Personal information
- Born: June 27, 1976 (age 50) Izumi, Japan

Medal record
Equestrian
Representing Japan
Asian Games
| Silver medal – second place | 2018 Jakarta-Palembang | Team jumping |
| Bronze medal – third place | 2014 Incheon | Individual jumping |
| Bronze medal – third place | 2014 Incheon | Team jumping |

= Taizo Sugitani =

Japanese equestrian

Taizo Sugitani (杉谷 泰造, Sugitani Taizō) is a Japanese Olympic show jumping rider. Representing Japan, he competed in seven Summer Olympics (in 1996, 2000, 2004, 2008, 2012, 2016, and 2024). By competing in Paris 2024 he became the first Japanese athlete to compete in seven Summer Olympics. He placed 11th in team jumping in 2000. Meanwhile, his current best individual Olympic placement is 15th place from Athens in 2004.

He is the son of the Olympic rider and riding club owner Masayu Sugitani.
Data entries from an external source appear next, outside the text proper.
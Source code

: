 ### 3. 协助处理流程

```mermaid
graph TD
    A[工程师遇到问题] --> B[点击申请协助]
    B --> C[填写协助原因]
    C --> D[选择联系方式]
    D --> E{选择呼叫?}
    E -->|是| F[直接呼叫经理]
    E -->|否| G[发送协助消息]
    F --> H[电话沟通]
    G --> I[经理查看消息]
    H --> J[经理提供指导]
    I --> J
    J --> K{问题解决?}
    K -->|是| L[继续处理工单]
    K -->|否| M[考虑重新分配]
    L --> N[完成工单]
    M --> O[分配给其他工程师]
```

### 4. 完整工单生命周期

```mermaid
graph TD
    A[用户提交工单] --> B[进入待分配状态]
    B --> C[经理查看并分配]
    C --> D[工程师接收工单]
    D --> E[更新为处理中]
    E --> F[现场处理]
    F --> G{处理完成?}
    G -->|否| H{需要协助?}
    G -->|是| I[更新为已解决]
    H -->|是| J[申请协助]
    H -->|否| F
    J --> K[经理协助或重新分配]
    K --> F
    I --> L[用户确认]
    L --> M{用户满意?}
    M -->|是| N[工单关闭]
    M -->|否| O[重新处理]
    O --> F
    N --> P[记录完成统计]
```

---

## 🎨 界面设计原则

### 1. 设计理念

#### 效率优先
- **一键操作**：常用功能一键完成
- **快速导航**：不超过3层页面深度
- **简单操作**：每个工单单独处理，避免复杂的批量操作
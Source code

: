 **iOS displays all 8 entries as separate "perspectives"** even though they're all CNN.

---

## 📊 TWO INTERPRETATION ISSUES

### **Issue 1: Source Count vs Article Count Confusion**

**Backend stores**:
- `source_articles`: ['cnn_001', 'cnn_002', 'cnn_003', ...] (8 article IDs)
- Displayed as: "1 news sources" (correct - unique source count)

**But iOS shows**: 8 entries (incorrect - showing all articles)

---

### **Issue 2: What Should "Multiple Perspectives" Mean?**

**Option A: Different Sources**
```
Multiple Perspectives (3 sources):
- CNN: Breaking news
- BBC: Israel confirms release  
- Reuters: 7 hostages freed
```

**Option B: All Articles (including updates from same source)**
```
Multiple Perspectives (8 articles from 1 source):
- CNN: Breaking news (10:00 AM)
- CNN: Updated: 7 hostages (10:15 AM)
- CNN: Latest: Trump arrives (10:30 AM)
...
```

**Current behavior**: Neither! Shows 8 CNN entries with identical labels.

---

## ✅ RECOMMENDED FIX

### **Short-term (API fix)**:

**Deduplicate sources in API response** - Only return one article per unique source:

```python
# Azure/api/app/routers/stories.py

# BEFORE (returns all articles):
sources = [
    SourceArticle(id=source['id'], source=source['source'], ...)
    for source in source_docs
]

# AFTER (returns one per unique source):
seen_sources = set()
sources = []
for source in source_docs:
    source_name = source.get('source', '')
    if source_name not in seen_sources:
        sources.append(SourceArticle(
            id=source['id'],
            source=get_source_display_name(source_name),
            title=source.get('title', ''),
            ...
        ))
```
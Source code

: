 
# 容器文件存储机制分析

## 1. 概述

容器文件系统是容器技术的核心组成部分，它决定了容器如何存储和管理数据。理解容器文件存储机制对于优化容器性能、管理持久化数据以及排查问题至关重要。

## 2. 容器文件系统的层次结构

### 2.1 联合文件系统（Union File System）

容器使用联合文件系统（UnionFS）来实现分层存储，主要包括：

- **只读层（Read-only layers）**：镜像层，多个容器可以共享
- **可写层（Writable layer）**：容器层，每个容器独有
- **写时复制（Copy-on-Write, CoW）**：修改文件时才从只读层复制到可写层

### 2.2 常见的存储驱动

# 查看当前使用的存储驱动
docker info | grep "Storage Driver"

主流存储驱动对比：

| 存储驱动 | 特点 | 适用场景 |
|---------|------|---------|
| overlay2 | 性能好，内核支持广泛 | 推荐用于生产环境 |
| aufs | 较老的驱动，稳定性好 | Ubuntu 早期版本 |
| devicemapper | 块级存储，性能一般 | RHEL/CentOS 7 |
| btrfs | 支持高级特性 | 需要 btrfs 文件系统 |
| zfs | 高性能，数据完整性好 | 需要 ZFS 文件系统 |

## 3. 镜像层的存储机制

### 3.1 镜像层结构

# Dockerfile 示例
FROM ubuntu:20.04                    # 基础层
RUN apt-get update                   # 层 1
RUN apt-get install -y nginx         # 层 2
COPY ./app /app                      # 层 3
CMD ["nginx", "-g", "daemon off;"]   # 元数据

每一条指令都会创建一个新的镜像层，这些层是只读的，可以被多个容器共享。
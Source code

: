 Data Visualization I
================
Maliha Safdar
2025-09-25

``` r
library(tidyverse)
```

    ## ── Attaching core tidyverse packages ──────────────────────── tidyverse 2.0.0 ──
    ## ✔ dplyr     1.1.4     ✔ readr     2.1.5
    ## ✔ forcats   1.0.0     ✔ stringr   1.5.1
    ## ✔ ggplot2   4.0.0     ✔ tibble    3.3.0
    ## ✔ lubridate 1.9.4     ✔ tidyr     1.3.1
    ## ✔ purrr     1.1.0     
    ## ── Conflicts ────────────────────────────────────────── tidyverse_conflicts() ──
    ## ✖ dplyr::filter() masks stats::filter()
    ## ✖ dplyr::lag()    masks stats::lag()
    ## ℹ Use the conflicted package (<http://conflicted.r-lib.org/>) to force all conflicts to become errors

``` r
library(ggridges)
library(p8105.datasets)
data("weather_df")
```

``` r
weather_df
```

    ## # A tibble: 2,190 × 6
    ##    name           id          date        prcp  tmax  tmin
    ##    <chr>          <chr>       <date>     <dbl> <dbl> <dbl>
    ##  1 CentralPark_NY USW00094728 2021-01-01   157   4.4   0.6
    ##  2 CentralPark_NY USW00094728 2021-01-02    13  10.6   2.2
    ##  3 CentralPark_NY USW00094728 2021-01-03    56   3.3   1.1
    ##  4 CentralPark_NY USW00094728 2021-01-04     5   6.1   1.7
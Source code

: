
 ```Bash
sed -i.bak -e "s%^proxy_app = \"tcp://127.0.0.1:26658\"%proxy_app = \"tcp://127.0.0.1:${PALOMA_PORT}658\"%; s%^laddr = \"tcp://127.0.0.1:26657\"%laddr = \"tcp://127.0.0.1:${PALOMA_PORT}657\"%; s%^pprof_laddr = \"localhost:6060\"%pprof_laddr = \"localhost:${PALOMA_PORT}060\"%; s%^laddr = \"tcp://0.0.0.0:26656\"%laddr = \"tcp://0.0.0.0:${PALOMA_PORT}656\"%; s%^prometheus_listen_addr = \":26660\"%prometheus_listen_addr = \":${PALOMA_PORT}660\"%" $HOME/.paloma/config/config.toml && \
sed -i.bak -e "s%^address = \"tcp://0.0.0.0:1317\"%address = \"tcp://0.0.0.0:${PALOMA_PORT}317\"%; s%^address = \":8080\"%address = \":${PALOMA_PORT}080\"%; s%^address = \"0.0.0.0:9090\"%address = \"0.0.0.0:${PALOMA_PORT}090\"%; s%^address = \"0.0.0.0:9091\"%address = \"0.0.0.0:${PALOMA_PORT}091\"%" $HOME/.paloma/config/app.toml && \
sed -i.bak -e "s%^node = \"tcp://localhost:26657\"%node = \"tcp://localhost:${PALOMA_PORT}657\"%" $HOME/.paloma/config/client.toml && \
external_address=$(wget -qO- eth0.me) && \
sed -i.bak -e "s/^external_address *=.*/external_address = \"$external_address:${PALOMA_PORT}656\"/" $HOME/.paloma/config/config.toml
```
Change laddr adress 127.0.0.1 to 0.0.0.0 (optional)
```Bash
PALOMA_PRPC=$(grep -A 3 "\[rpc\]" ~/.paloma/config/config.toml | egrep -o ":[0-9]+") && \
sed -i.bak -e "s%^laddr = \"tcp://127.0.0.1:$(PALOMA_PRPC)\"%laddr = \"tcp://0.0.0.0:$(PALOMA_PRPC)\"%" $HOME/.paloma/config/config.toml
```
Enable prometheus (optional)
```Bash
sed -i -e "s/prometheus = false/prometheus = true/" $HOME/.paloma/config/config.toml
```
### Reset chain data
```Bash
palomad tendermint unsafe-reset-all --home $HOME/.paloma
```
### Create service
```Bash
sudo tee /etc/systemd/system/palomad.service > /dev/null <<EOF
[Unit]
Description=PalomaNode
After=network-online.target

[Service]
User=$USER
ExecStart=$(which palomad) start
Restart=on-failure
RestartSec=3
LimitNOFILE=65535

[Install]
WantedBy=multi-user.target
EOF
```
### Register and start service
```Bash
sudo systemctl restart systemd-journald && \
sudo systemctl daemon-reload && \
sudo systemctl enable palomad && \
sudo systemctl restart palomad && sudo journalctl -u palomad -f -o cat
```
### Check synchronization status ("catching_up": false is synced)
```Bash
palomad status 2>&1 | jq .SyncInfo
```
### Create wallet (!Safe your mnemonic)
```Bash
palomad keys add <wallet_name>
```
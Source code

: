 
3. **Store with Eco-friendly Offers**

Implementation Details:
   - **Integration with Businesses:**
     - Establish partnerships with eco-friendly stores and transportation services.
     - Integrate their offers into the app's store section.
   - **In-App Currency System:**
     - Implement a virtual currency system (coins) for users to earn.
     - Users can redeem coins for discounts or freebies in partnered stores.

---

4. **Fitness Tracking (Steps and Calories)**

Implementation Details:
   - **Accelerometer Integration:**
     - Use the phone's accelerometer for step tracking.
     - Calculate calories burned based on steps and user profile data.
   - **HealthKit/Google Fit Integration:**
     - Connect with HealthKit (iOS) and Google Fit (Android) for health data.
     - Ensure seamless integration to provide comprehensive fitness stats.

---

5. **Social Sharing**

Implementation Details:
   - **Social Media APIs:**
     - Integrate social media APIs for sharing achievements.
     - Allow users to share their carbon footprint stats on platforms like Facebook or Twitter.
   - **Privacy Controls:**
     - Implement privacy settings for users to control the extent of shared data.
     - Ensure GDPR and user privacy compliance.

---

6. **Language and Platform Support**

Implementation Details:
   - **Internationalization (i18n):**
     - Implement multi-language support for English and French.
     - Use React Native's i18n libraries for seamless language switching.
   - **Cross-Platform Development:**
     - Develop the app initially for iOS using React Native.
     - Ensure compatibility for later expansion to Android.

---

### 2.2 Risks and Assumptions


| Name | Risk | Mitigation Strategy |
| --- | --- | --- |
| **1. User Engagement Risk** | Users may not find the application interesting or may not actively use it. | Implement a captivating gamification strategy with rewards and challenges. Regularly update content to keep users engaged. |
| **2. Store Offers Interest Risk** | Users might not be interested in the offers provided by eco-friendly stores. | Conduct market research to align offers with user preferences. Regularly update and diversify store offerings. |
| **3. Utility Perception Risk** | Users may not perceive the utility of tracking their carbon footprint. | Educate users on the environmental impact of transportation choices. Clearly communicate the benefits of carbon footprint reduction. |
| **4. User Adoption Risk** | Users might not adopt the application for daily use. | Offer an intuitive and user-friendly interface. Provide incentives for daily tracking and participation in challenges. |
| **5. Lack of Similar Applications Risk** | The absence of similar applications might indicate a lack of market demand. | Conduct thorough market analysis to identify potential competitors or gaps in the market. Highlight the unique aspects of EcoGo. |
After graduating from Canadian Academy in Kobe in 1996, he moved to the Netherlands to get coached by former Dutch champion Henk Nooren.

Sugitani also competed at six editions World Equestrian Games (each edition from 1994 to 2014) and at two editions of Show Jumping World Cup finals (in 2000 and 2007). In 2010, he was 10th place at the World Equestrian Games in Kentucky.

Sugitani won two bronze medals at the 2014 Asian Games in Incheon, South Korea.